EXERCISE:
The span to repeat in the listing below runs from the line containing "1. local.test_list[1]" to the line containing "- Live Site", inclusive. Repeat it exactly, and only it.

EXTRACTED INFORMATION:

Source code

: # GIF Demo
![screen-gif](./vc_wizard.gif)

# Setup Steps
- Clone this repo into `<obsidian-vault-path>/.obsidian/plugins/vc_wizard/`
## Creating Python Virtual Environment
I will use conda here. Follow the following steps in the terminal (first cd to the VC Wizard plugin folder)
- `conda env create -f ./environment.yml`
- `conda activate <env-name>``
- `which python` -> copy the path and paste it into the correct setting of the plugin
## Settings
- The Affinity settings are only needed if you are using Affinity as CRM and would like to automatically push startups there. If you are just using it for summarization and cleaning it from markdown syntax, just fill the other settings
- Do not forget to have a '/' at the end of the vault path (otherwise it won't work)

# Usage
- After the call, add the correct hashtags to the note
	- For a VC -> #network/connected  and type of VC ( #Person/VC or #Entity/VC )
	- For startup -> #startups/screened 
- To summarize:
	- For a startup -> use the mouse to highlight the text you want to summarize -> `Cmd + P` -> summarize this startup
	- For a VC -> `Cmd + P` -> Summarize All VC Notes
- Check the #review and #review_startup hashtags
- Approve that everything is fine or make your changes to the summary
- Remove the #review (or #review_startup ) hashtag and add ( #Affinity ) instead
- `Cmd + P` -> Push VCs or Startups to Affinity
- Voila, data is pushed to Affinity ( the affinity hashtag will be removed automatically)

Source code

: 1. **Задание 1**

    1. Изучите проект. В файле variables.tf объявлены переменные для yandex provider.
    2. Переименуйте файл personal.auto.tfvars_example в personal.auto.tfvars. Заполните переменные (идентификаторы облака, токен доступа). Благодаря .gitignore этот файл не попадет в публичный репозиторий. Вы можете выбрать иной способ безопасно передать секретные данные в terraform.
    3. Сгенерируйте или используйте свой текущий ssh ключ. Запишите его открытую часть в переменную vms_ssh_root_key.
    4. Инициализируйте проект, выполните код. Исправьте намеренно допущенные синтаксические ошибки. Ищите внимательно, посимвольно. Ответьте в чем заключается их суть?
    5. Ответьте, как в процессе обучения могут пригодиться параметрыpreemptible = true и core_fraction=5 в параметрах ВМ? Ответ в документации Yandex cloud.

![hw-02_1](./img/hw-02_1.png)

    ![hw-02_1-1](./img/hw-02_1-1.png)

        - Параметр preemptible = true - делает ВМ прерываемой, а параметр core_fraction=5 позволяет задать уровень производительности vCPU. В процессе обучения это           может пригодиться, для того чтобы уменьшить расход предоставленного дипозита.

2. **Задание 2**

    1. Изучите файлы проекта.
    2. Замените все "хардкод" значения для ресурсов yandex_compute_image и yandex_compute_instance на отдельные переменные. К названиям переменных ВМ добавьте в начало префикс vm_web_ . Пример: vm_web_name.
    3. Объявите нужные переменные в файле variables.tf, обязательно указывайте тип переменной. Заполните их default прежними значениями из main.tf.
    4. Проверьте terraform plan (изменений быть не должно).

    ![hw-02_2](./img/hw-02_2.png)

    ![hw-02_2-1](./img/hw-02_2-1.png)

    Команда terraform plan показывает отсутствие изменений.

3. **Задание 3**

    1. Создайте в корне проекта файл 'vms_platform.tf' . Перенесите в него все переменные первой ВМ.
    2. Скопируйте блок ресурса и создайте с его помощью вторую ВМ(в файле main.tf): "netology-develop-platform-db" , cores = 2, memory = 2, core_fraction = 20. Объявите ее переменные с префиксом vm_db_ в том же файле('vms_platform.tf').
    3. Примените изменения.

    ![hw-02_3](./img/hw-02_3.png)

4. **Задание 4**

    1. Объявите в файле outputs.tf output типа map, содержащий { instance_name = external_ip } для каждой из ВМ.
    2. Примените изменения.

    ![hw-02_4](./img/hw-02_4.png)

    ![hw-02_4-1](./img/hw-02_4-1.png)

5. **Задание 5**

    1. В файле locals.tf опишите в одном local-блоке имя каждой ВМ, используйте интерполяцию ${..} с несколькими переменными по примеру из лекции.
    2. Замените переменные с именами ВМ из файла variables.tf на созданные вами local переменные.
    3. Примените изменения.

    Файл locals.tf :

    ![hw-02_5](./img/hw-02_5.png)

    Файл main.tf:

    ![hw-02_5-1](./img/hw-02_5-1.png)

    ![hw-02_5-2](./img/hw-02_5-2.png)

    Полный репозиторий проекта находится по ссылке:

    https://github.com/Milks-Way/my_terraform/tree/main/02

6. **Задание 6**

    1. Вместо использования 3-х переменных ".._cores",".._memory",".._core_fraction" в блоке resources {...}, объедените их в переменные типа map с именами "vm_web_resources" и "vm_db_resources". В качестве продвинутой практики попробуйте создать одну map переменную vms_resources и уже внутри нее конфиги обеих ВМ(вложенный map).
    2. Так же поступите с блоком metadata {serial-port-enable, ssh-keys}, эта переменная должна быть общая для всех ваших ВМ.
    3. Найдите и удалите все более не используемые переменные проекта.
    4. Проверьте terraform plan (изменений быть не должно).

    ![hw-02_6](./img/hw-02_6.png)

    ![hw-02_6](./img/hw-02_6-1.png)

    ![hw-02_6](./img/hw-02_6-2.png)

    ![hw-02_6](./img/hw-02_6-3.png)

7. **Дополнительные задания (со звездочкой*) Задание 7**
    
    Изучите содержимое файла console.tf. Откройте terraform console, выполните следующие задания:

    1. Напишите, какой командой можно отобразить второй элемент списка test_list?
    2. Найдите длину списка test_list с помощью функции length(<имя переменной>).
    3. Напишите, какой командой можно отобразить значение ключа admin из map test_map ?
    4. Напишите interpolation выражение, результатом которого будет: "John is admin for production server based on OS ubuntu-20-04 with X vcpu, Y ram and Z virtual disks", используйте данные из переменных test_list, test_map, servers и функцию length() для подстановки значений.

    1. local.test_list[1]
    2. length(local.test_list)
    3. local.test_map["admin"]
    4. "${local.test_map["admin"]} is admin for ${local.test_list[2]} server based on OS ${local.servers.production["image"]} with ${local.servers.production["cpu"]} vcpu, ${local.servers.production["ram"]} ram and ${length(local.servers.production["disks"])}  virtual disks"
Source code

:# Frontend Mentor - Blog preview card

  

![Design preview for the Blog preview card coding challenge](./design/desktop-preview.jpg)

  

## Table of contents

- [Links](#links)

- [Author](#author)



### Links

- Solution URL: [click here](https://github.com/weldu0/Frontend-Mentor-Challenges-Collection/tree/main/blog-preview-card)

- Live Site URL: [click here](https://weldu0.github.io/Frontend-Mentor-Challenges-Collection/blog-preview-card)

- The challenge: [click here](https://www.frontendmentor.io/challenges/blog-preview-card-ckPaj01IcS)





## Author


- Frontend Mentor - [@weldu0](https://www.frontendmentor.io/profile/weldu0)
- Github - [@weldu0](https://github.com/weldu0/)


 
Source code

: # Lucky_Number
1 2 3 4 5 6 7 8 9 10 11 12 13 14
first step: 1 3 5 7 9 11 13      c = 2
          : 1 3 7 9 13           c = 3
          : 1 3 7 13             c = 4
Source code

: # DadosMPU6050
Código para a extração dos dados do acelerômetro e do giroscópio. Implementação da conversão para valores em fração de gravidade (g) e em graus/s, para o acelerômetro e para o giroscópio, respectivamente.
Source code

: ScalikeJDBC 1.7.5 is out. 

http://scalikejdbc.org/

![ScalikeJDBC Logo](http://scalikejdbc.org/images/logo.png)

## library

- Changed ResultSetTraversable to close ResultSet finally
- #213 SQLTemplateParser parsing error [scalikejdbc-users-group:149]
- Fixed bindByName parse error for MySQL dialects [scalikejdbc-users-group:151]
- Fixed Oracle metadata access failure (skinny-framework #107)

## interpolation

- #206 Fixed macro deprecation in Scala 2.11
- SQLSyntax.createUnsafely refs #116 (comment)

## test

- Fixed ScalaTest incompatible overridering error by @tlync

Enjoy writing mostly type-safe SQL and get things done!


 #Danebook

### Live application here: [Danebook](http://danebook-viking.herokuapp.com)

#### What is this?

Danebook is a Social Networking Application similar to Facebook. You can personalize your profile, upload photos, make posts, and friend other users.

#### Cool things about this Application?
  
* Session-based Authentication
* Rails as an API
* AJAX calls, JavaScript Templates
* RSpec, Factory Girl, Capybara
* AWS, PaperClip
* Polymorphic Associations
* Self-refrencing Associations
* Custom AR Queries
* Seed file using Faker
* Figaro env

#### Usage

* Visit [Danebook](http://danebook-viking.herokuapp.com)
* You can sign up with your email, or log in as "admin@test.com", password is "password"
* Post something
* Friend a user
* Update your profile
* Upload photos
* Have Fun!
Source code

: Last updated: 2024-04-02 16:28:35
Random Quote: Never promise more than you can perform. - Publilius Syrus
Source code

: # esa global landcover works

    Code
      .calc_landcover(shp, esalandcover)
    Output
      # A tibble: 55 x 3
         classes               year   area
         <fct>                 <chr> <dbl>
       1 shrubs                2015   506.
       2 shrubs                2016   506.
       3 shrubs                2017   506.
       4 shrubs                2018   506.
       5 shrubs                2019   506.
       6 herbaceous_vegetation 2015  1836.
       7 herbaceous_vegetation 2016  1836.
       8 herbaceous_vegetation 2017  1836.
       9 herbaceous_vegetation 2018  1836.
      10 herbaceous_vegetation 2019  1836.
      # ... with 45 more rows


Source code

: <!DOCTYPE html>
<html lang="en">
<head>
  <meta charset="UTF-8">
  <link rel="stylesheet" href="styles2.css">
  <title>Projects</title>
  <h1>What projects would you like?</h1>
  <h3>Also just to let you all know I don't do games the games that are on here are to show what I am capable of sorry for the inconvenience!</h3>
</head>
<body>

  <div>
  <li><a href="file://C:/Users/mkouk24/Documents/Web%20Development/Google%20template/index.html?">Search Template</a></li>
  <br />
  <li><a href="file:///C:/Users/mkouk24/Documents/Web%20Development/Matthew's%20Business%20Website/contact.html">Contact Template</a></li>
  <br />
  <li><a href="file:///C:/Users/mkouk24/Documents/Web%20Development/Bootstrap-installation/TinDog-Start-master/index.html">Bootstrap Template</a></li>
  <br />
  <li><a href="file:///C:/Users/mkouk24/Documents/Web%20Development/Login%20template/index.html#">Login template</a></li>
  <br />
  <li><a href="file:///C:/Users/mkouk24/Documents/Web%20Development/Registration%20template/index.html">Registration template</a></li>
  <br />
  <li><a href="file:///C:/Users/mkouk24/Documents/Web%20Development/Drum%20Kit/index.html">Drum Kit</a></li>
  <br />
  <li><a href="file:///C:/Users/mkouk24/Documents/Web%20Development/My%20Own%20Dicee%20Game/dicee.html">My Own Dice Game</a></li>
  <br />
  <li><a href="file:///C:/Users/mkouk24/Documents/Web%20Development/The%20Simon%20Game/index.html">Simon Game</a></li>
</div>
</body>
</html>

TASK OUTPUT:
    1. local.test_list[1]
    2. length(local.test_list)
    3. local.test_map["admin"]
    4. "${local.test_map["admin"]} is admin for ${local.test_list[2]} server based on OS ${local.servers.production["image"]} with ${local.servers.production["cpu"]} vcpu, ${local.servers.production["ram"]} ram and ${length(local.servers.production["disks"])}  virtual disks"
Source code

:# Frontend Mentor - Blog preview card

  

![Design preview for the Blog preview card coding challenge](./design/desktop-preview.jpg)

  

## Table of contents

- [Links](#links)

- [Author](#author)



### Links

- Solution URL: [click here](https://github.com/weldu0/Frontend-Mentor-Challenges-Collection/tree/main/blog-preview-card)

- Live Site URL: [click here](https://weldu0.github.io/Frontend-Mentor-Challenges-Collection/blog-preview-card)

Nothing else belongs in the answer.